Search List of Strings for Matched Words in Sequence

Question

I have a List of strings from an external source that always change.

I want to search through each string, find the matched words in sequence between all strings.

Then remove those group of words from each string, leaving only the Title of the book.

Examples

The book named The Lord of the Rings is a classic.
The book named War and Peace is a classic.
The book named The Three Musketeers is a classic.

The book named will be removed.
is a classic. will be removed.
The book named The sequence is not removed, because War and Peace does not start with The.

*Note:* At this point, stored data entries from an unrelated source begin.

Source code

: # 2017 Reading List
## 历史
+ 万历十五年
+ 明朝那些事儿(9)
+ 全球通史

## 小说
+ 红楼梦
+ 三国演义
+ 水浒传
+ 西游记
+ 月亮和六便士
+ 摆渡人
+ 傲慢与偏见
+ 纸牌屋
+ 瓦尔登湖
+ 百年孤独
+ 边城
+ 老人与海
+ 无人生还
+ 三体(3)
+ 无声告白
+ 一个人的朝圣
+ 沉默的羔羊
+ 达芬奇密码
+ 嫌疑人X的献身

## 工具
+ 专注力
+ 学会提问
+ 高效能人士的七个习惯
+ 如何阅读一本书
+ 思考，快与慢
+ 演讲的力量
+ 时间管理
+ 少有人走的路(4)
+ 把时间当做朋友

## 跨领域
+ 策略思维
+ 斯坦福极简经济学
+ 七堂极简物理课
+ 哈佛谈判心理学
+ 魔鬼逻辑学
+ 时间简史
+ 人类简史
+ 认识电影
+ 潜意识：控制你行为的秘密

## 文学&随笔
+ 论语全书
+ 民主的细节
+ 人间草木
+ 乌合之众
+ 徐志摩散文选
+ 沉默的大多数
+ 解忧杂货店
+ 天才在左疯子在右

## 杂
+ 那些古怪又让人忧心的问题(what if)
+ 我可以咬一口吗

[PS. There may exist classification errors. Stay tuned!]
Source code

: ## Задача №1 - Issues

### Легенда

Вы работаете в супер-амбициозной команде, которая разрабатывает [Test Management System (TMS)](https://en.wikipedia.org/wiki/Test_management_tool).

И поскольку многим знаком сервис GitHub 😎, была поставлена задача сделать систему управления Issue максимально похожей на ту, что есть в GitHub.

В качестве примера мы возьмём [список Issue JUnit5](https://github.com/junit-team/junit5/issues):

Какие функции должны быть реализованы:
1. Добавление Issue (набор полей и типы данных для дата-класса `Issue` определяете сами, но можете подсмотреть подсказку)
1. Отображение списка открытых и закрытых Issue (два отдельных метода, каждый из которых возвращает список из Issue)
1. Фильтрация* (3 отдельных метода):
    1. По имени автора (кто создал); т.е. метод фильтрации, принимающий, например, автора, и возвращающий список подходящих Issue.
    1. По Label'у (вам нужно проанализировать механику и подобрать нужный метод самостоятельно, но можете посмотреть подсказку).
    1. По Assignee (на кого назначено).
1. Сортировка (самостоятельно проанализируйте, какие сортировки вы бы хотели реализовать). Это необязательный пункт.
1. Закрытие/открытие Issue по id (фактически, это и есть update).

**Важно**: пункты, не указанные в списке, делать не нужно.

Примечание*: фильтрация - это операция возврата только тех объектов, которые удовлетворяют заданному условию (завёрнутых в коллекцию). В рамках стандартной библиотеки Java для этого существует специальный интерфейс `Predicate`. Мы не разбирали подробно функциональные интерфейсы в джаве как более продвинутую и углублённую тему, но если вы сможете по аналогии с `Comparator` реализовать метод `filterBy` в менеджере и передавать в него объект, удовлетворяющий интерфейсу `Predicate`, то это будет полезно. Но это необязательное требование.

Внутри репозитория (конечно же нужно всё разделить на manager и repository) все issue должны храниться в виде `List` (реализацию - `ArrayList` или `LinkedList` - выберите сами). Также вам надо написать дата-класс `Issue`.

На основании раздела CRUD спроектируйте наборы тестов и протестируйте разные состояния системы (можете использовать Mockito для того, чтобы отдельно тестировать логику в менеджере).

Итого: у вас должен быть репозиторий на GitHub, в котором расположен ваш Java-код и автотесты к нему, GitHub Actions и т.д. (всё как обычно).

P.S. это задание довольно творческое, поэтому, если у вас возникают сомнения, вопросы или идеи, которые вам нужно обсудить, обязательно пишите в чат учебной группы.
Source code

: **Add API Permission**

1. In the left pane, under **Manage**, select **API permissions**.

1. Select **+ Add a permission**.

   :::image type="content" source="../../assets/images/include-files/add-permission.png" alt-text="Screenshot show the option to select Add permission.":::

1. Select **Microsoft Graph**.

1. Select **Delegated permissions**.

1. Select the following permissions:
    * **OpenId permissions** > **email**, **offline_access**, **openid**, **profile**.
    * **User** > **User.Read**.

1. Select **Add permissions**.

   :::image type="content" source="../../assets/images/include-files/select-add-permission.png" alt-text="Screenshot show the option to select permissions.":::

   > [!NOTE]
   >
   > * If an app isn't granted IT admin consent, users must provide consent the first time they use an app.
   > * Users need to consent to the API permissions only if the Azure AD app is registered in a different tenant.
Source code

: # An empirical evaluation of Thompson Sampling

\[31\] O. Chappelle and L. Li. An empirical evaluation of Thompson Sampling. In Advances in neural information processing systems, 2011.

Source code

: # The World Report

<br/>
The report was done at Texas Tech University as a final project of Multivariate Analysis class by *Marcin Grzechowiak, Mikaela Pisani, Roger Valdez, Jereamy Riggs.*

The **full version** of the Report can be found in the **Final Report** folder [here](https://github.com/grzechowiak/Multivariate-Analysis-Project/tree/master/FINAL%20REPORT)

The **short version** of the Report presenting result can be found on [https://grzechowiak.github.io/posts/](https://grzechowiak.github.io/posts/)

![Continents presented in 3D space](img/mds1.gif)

The sequences must occur between all strings in order to be removed.

The Lord of the Rings
War and Peace
The Three Musketeers

This is an example list. I want to use this on strings other than book titles.

Such as:

I went to The Home Depot.
I went to Walgreens.
I went to Best Buy.

I went to is removed.

The basketball team Los Angeles Lakers are my favorite.
The basketball team New York Knicks are my favorite.
The basketball team Chicago Bulls are my favorite.

The basketball team is removed.
are my favorite. is removed.

Solution

My idea is to search the string from the beginning, group the matched words until it reaches a word that does not match, to find the prefix.

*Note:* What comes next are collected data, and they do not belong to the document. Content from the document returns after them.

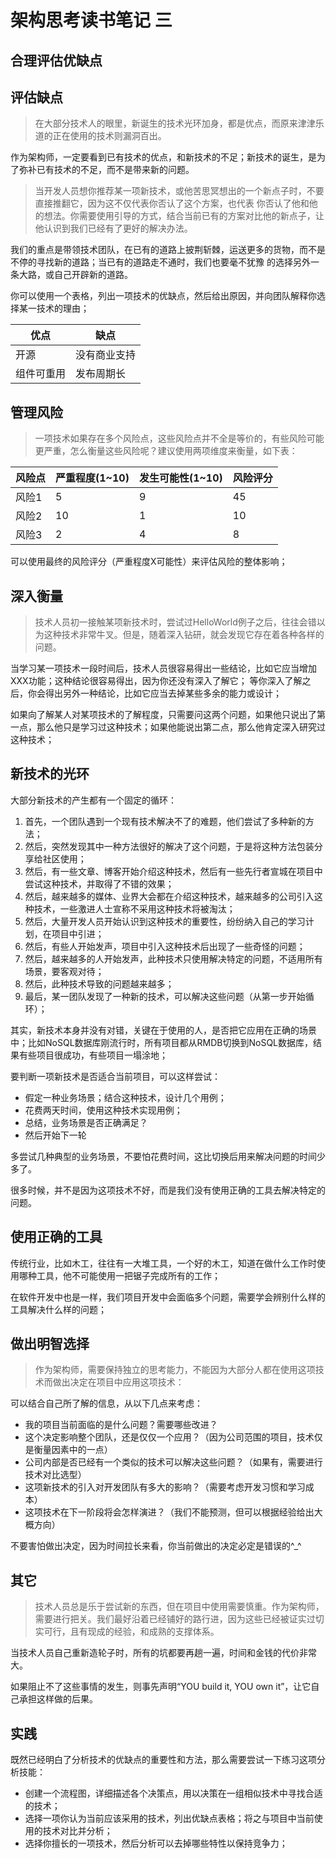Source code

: # 架构思考读书笔记 三
## 合理评估优缺点

## 评估缺点
> 在大部分技术人的眼里，新诞生的技术光环加身，都是优点，而原来津津乐道的正在使用的技术则漏洞百出。

作为架构师，一定要看到已有技术的优点，和新技术的不足；新技术的诞生，是为了弥补已有技术的不足，而不是带来新的问题。

> 当开发人员想你推荐某一项新技术，或他苦思冥想出的一个新点子时，不要直接推翻它，因为这不仅代表你否认了这个方案，也代表
> 你否认了他和他的想法。你需要使用引导的方式，结合当前已有的方案对比他的新点子，让他认识到我们已经有了更好的解决办法。

我们的重点是带领技术团队，在已有的道路上披荆斩棘，运送更多的货物，而不是不停的寻找新的道路；当已有的道路走不通时，我们也要毫不犹豫
的选择另外一条大路，或自己开辟新的道路。


你可以使用一个表格，列出一项技术的优缺点，然后给出原因，并向团队解释你选择某一技术的理由；

|优点|缺点|
|-|-|
|开源|没有商业支持|
|组件可重用|发布周期长|

## 管理风险
> 一项技术如果存在多个风险点，这些风险点并不全是等价的，有些风险可能更严重，怎么衡量这些风险呢？建议使用两项维度来衡量，如下表：

|风险点|严重程度(1~10)|发生可能性(1~10)|风险评分|
|-|-|-|-|
|风险1|5|9|45|
|风险2|10|1|10|
|风险3|2|4|8|

可以使用最终的风险评分（严重程度X可能性）来评估风险的整体影响；

## 深入衡量
> 技术人员初一接触某项新技术时，尝试过HelloWorld例子之后，往往会错以为这种技术非常牛叉。但是，随着深入钻研，就会发现它存在着各种各样的问题。

当学习某一项技术一段时间后，技术人员很容易得出一些结论，比如它应当增加XXX功能；这种结论很容易得出，因为你还没有深入了解它； 
等你深入了解之后，你会得出另外一种结论，比如它应当去掉某些多余的能力或设计；

如果向了解某人对某项技术的了解程度，只需要问这两个问题，如果他只说出了第一点，那么他只是学习过这种技术；如果他能说出第二点，那么他肯定深入研究过这种技术；

## 新技术的光环
大部分新技术的产生都有一个固定的循环：
1. 首先，一个团队遇到一个现有技术解决不了的难题，他们尝试了多种新的方法；
1. 然后，突然发现其中一种方法很好的解决了这个问题，于是将这种方法包装分享给社区使用；
1. 然后，有一些文章、博客开始介绍这种技术，然后有一些先行者宣城在项目中尝试这种技术，并取得了不错的效果；
1. 然后，越来越多的媒体、业界大会都在介绍这种技术，越来越多的公司引入这种技术，一些激进人士宣称不采用这种技术将被淘汰；
1. 然后，大量开发人员开始认识到这种技术的重要性，纷纷纳入自己的学习计划，在项目中引进；
1. 然后，有些人开始发声，项目中引入这种技术后出现了一些奇怪的问题；
1. 然后，越来越多的人开始发声，此种技术只使用解决特定的问题，不适用所有场景，要客观对待；
1. 然后，此种技术导致的问题越来越多；
1. 最后，某一团队发现了一种新的技术，可以解决这些问题（从第一步开始循环）；

其实，新技术本身并没有对错，关键在于使用的人，是否把它应用在正确的场景中；比如NoSQL数据库刚流行时，所有项目都从RMDB切换到NoSQL数据库，结果有些项目很成功，有些项目一塌涂地；

要判断一项新技术是否适合当前项目，可以这样尝试：
- 假定一种业务场景；结合这种技术，设计几个用例；
- 花费两天时间，使用这种技术实现用例；
- 总结，业务场景是否正确满足？
- 然后开始下一轮

多尝试几种典型的业务场景，不要怕花费时间，这比切换后用来解决问题的时间少多了。

很多时候，并不是因为这项技术不好，而是我们没有使用正确的工具去解决特定的问题。

## 使用正确的工具
传统行业，比如木工，往往有一大堆工具，一个好的木工，知道在做什么工作时使用哪种工具，他不可能使用一把锯子完成所有的工作；

在软件开发中也是一样，我们项目开发中会面临多个问题，需要学会辨别什么样的工具解决什么样的问题；

## 做出明智选择
> 作为架构师，需要保持独立的思考能力，不能因为大部分人都在使用这项技术而做出决定在项目中应用这项技术：

可以结合自己所了解的信息，从以下几点来考虑：
- 我的项目当前面临的是什么问题？需要哪些改进？
- 这个决定影响整个团队，还是仅仅一个应用？（因为公司范围的项目，技术仅是衡量因素中的一点）
- 公司内部是否已经有一个类似的技术可以解决这些问题？（如果有，需要进行技术对比选型）
- 这项新技术的引入对开发团队有多大的影响？（需要考虑开发习惯和学习成本）
- 这项技术在下一阶段将会怎样演进？（我们不能预测，但可以根据经验给出大概方向）

不要害怕做出决定，因为时间拉长来看，你当前做出的决定必定是错误的^_^

## 其它
> 技术人员总是乐于尝试新的东西，但在项目中使用需要慎重。作为架构师，需要进行把关。我们最好沿着已经铺好的路行进，因为这些已经被证实过切实可行，且有现成的经验，和成熟的支撑体系。

当技术人员自己重新造轮子时，所有的坑都要再趟一遍，时间和金钱的代价非常大。

如果阻止不了这些事情的发生，则事先声明“YOU build it, YOU own it”，让它自己承担这样做的后果。

## 实践
既然已经明白了分析技术的优缺点的重要性和方法，那么需要尝试一下练习这项分析技能：
- 创建一个流程图，详细描述各个决策点，用以决策在一组相似技术中寻找合适的技术；
- 选择一项你认为当前应该采用的技术，列出优缺点表格；将之与项目中当前使用的技术对比并分析；
- 选择你擅长的一项技术，然后分析可以去掉哪些特性以保持竞争力；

Then do the same starting from the end of the string backwards, to find the suffix.

And it will reveal the Title in the middle.

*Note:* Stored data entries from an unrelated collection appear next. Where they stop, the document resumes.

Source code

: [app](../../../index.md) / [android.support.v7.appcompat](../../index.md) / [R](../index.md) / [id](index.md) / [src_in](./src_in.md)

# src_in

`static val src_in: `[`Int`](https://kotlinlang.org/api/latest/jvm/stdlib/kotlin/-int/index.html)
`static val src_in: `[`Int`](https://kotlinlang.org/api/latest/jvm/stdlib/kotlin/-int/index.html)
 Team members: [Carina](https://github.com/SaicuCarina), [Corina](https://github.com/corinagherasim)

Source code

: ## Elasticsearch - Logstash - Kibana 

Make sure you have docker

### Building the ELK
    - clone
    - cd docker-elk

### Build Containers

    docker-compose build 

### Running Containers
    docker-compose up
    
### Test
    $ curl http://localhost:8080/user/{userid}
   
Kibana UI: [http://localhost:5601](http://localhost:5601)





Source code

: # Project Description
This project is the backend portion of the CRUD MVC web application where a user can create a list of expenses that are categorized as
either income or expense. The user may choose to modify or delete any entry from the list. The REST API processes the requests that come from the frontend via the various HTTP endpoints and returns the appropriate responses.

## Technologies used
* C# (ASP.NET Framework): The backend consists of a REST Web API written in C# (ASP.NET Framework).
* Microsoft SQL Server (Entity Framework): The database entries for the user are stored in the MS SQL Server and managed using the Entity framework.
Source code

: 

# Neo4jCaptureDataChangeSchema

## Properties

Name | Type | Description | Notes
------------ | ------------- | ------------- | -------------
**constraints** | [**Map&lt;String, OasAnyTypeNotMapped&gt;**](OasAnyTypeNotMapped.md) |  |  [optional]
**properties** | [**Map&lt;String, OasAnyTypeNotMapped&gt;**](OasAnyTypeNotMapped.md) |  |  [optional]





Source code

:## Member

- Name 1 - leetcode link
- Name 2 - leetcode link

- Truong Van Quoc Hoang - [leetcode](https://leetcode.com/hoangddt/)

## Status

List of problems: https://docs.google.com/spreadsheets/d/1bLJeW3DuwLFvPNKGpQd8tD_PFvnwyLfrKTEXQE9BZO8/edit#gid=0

But I don't know how to go about doing it.

C#

List<string> sentences = new List<string>() 
{ 
    "The book named The Lord of the Rings is a classic.",
    "The book named War and Peace is a classic.",
    "The book named The Three Musketeers is a classic.",
};

List<string> titles = new List<string>() 


for (int i = 0; i < sentences.Count; i++)
{
    // Add Titles to their own List
    //
    titles.Add(FindTitle(sentence[i]));
}


String FindTitle(string sentence) 
{
    string title = string.Empty;

    // compare all strings in List
    // group common word sequences prefix (The book named)
    // group common word sequences suffix (is a classic.)
    // remove those word sequences from each string in List

    return title;
}

this will help you https://stackoverflow.com/questions/18715688/find-common-substring-between-two-strings — Rudresha Parameshappa, Apr 10 '18 at 23:51
get the strings first and then trim them from start and end. — Rudresha Parameshappa, Apr 10 '18 at 23:51
@CamiloTerevinto There have been multiple attempts over several days and now I'm trying a different solution using grouped words instead of individual characters. https://stackoverflow.com/a/49714706/6806643 — Matt McManis, Apr 10 '18 at 23:55
Build n-grams. Where if n is 3, you are finding for any chain of 1, 2, or 3 words, all occurrences of the next word which followed them. — James, Apr 10 '18 at 23:56
So... you posted a duplicate? You should post a bounty on that question, not ask a new one — Camilo Terevinto, Apr 10 '18 at 23:56
@CamiloTerevinto It's not a duplicate, I'm searching for Matched Words in Sequence. Not Title Extracting any possible way. — Matt McManis, Apr 10 '18 at 23:57
@MattMcManis - So your Input will always have a similar string sets or can be mixed? I mean All "The book named xxxxxxx" strings will come as a bunch.. then you want to use same function for other "I went to xxxx" strings etc? Or the Input will a large set of mixed strings... — Prateek Shrivastava, Apr 11 '18 at 02:47
@PrateekShrivastava Input will always have similar string sets, not mixed. I want to use the same function on different sets of strings. — Matt McManis, Apr 11 '18 at 02:54
@MattMcManis -- That solves a bit of complexity - hang on - I may have a solution for you. Writing & testing it out. — Prateek Shrivastava, Apr 11 '18 at 02:58

Prateek Shrivastava · Accepted Answer · 2018-04-11T05:30:32.257

Here's My Approach. I took the performance route - can still be optimized I guess.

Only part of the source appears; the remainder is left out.